((
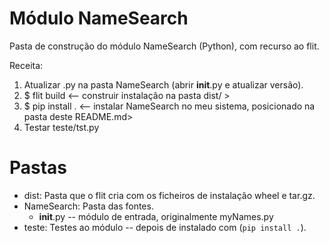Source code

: # Módulo NameSearch
Pasta de construção do módulo NameSearch (Python), com recurso ao flit.

Receita:

1. Atualizar .py na pasta NameSearch (abrir __init__.py e atualizar versão).
2. $ flit build                         <-- construir instalação na pasta dist/ >
3. $ pip install .                      <-- instalar NameSearch no meu sistema, posicionado na pasta deste README.md>
4. Testar teste/tst.py


# Pastas

- dist: Pasta que o flit cria com os ficheiros de instalação wheel e tar.gz.
- NameSearch: Pasta das fontes.
  - __init__.py -- módulo de entrada, originalmente myNames.py
- teste: Testes ao módulo -- depois de instalado com (`pip install .`).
))
For the material above, state the number of lines that include the word "instalação". Leave out everything else.

2